A good loyalty program work wonders for a brand. For a business to flourish, you will need to both acquire new customers and retain the ones you have.
Research has shown that acquisition can cost between 5 and 10 times as much as retention. Additionally, the cost of bringing a new customer up to the same level of profitability as an existing one can be up to 16x more.
And like any relationship, customer retention takes work. This is where a loyalty program come in. Among other activities, a nicely executed loyalty program can improve your plan to retain customers, and win brand new ones, yield insights and increase wallet share. A poorly executed one, on the other hand, can waste your time and resources and tarnish your brand image.

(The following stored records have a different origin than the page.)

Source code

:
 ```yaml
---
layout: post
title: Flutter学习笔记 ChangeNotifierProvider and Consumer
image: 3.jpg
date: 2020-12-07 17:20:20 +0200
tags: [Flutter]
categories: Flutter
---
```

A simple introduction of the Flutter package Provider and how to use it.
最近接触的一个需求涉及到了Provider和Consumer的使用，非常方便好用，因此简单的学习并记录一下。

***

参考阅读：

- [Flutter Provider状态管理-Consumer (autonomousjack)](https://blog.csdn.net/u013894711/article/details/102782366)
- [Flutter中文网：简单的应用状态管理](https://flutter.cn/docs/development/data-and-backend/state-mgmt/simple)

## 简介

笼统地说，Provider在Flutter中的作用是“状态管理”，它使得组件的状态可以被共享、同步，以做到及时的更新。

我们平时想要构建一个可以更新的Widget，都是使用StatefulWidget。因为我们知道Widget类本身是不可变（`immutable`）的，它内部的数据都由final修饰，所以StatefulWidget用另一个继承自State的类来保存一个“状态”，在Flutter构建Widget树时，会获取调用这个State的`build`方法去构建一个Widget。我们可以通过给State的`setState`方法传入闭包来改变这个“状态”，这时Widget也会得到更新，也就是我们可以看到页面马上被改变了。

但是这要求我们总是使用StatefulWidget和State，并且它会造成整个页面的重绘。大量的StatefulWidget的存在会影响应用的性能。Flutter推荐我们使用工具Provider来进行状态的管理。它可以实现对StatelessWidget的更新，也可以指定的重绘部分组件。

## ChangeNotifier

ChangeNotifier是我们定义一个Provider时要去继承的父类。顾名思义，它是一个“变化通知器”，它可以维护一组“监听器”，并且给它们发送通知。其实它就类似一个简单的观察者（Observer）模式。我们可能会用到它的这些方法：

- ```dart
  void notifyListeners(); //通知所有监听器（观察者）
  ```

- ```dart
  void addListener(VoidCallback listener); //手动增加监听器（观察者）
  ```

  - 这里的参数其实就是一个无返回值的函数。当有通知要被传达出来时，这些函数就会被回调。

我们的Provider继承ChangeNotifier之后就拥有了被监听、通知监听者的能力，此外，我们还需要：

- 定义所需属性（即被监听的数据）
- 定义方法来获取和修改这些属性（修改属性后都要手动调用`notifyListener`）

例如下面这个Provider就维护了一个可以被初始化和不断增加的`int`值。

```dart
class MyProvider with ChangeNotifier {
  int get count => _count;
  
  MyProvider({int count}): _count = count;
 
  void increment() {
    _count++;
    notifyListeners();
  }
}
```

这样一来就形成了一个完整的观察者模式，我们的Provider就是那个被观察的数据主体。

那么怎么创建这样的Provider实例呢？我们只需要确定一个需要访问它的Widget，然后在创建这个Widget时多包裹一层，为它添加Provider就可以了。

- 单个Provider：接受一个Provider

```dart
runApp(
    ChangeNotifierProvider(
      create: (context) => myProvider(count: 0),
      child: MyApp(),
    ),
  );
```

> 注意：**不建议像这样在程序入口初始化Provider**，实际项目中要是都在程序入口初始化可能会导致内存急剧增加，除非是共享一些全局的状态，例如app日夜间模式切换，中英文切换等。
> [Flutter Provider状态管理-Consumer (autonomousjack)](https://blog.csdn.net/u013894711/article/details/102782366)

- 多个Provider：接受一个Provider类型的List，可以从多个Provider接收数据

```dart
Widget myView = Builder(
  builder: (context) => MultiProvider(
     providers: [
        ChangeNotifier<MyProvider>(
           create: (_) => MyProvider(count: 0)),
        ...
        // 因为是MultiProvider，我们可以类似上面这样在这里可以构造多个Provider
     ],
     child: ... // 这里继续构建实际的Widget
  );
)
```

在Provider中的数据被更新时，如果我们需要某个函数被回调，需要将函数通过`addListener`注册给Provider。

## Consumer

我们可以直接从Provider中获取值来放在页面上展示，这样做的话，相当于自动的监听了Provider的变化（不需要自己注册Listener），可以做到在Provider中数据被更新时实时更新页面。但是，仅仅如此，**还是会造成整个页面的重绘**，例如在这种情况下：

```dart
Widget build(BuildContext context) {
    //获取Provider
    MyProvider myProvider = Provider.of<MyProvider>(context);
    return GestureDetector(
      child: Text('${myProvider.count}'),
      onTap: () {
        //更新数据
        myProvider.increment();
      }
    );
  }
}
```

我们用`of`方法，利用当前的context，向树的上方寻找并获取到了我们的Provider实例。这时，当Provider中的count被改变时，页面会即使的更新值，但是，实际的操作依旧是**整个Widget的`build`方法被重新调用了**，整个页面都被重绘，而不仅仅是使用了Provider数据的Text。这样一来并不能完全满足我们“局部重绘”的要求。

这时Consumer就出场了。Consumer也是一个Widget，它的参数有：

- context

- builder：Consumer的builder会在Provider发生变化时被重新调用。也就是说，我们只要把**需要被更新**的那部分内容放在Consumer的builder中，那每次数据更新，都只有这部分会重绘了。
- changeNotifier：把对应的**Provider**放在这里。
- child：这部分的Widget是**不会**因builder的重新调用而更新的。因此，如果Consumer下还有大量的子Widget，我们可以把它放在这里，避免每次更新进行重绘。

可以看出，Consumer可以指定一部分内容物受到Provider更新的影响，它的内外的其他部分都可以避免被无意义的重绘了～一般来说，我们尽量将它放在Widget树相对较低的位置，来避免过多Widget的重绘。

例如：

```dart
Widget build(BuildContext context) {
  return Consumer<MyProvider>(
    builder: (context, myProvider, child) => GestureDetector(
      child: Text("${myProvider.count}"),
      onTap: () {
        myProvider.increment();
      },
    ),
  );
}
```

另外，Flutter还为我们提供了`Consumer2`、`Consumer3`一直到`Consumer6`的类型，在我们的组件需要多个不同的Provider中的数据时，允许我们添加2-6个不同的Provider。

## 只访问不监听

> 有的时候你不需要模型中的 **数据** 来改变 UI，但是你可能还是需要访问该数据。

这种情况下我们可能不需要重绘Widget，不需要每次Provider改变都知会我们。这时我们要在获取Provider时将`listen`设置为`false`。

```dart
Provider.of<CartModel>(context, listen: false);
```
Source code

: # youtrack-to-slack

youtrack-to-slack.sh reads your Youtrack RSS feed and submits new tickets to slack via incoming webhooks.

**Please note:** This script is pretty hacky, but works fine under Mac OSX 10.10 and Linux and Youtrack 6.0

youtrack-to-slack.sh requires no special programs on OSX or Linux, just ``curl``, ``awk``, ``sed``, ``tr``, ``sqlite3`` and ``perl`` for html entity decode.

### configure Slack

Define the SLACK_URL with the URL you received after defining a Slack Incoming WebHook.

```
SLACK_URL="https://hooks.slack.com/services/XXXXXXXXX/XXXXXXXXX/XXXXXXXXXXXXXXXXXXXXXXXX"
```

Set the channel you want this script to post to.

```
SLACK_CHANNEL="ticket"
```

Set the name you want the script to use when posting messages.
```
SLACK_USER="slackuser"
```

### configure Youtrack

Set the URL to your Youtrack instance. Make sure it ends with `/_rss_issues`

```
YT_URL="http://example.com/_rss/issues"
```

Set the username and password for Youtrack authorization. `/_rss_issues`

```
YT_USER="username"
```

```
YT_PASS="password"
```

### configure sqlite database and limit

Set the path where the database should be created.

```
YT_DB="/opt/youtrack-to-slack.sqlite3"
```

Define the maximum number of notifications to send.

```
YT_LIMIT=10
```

Loyalty programs are structured marketing procedures designed by merchants to encourage customers to continue to shop at or use the services of business associated with each program. This kind of programs exist covering most forms of commerce, each one having varying features and rewards-schemes
In the United States, several major supermarket and fish market chains, and the major pharmacy chains require the cards in order for customers to receive the advertised loyalty price. They include Kroger and Safeway (both of which each through both its own name and its related regional chains), Target, Best Buy, Sears (also used by Kmart), County Market, Hallmark, Office Max, Kohl’s, Toys “R” Us (Also used by Babies “R” Us), JCPenney, IKEA, Menards, Winn-Dixie, Hy-Vee, Ingles, Giant Eagle, Tops, Price Chopper, ShopRite, Wegmans, Stop&Shop and sister chains Giant-Carlisle, and Giant-Landover, Regal Entertainment Group, AMC Theaters, Circle K, Rita Aid, Walgreens, and CVS/pharmacy.
A lot of retailers make it possible for accumulation of fuel discounts. Some have tie-ins with airline frequent-flyer programs, as well as some agree to donate a percentage of sales to a designated charity.
Particularly, Wal-Mart does not have a loyalty card plan though anyone who purchases a gift can generally get a three-cent discount per gallon of gas at the fuel stations situated on Wal-Mart premises (only in the 23 states with those Wal-Mart fuel stations).
Do rewards really create loyalty?
Customer rewards have been revealed in the business press and cheap promotional devices, short term fads, giving something for nothing. Yet they have been around for more than a decade, even more companies, not fewer, are jumping on the bandwagon. From airlines offering frequent flyer deals to telecommunications companies, lowering their fees to get more volume, organizations are spending huge amounts of money developing and implementing rewards programs.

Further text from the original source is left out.